The Lilting Banshees?

Yeah. I was in with the founders. I wasn’t a founder, but they were Seniors when I was a Sophomore. So we were there in the beginning. Yeah, that became much more important to me, because my identity I think was — I wouldn’t have said as an artist at the time, because that would have felt really pretentious, but now I feel much more confident saying that. Or as a writer. And I remember at one point, it was a summer that I was living in L.A. and James was living with me for like a month, where I forget how the conversation came up, but he said “well, you just have to recognize that you’re a writer, and that’s what you really are.” And it was one of those moments where I was really like, “yeah!” And I identified that way, and that was just a really powerful thing to be young, and in an environment like this place where there were opportunities to realize that ambition. That was huge. And a big, big part of who I was and who I still am. I didn’t imagine going into journalism, but it feels every much a part of the writer I wanted to be as when I was writing fiction.

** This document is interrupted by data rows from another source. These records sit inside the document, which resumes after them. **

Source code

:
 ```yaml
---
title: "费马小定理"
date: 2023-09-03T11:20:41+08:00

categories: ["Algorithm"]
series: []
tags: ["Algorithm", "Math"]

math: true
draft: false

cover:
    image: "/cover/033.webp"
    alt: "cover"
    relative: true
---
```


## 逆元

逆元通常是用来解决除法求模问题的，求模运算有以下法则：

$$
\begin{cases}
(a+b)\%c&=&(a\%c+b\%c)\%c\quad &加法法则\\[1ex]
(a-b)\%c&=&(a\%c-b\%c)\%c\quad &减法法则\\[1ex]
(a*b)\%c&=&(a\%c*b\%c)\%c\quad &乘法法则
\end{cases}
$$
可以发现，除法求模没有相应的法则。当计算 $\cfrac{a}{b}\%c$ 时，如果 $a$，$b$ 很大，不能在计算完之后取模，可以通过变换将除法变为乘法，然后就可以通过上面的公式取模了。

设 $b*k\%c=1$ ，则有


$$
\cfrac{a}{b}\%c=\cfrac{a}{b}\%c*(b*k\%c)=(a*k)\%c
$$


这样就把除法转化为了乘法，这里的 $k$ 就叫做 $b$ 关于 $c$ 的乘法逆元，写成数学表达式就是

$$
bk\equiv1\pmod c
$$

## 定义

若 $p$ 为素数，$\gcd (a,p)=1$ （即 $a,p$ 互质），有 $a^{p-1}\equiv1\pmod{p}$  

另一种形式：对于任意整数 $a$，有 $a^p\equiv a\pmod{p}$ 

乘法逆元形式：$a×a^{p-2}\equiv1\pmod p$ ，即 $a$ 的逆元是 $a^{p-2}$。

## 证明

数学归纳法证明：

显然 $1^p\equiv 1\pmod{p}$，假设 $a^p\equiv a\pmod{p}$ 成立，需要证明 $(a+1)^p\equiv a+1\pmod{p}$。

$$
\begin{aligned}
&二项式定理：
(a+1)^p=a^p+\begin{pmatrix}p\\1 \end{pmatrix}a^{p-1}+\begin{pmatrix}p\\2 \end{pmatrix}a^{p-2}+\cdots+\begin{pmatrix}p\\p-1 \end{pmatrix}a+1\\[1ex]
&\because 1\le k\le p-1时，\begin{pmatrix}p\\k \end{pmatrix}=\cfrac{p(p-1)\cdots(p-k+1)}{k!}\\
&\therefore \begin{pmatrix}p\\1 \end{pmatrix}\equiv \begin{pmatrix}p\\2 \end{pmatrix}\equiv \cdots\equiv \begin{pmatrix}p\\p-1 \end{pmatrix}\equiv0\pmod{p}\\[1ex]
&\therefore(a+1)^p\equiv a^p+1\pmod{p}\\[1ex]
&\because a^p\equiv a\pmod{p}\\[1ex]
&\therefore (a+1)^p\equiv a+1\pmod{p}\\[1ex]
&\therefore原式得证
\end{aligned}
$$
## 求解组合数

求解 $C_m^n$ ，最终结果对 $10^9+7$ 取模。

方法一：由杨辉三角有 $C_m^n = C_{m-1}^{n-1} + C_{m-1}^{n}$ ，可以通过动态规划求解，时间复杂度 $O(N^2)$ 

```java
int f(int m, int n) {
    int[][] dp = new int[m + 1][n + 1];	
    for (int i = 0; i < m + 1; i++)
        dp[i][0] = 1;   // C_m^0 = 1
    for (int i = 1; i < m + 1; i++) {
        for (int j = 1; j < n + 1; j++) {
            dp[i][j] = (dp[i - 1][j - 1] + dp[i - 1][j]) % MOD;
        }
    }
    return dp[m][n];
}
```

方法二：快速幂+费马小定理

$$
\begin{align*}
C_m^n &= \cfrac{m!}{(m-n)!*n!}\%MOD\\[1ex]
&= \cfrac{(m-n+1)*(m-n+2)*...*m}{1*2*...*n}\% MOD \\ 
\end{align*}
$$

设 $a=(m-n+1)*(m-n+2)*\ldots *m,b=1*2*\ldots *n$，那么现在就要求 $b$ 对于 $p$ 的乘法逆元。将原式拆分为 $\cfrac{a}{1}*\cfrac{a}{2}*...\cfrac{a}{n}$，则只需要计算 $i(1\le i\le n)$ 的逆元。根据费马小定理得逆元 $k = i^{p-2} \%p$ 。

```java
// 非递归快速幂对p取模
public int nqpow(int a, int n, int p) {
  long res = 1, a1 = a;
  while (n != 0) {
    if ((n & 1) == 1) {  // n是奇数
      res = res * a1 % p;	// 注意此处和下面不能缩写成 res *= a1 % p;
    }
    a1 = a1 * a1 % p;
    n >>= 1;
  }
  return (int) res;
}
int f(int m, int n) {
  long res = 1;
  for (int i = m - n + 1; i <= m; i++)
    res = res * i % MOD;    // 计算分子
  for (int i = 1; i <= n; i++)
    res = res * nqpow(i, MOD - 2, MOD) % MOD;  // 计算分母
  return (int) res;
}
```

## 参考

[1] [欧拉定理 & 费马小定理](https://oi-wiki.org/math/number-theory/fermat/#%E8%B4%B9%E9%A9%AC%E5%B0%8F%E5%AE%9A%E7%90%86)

Absolutely. Shifting gears a little bit here, did you feel safe on campus? And connecting to that, can you talk about your experience living in a residence hall?

Yeah, safe in the walking around being who I was sense? Yeah. And I had friends who weren’t in the theatre. And being the comedy troupe kind of made you like a celebrity on campus to some degree, like people would walk up to me on campus and be like “you’re in the Lilting Banshees, you do the Jon Christman impression!” On the sexual side of it though, no, not at all. You know, it was very much a clandestine relationship I had with this person, and I could not have imagined what would have happened if it had become exposed. Not that I felt like I would be physically threatened for it, but that I would have just been mortified. Absolutely. So in that sense, there was always a piece of me that was cloistered off. And I just don’t expose that. And I supposed that’s also why I like, you know, if I had found out about some kind of other on the down low kind of community, I guess I wouldn’t have reached out to them because it would have just increased the chances of being exposed. And being able to control how people saw me, at that time, was really important. Really important. When I finally let go of that is when I finally came out, and just became a much happier person. But that part, in that sense, I didn’t feel safe at all. But I don’t think that was just because of Wake, that was me. I never saw aggressive homophobia towards my gay friends who were out. In fact, a couple years after I left, after I graduated, I guess the theatre did Angels in America, and I think there were like student protests or something where students were putting up signs. And I just remember that shocking me. And I knew that this wasn’t the most welcoming place for gay people, but it never felt hostile. And that was really upsetting. And even hearing about the issue with what was going on in the church from the late 1990s, and the question of whether they could have the marriage ceremony. I’m just like wow, like, I’m kind of ashamed of that. It was never a place where it felt like it was unsafe to be gay, it’s just that, you know, I personally wasn’t ready to do it.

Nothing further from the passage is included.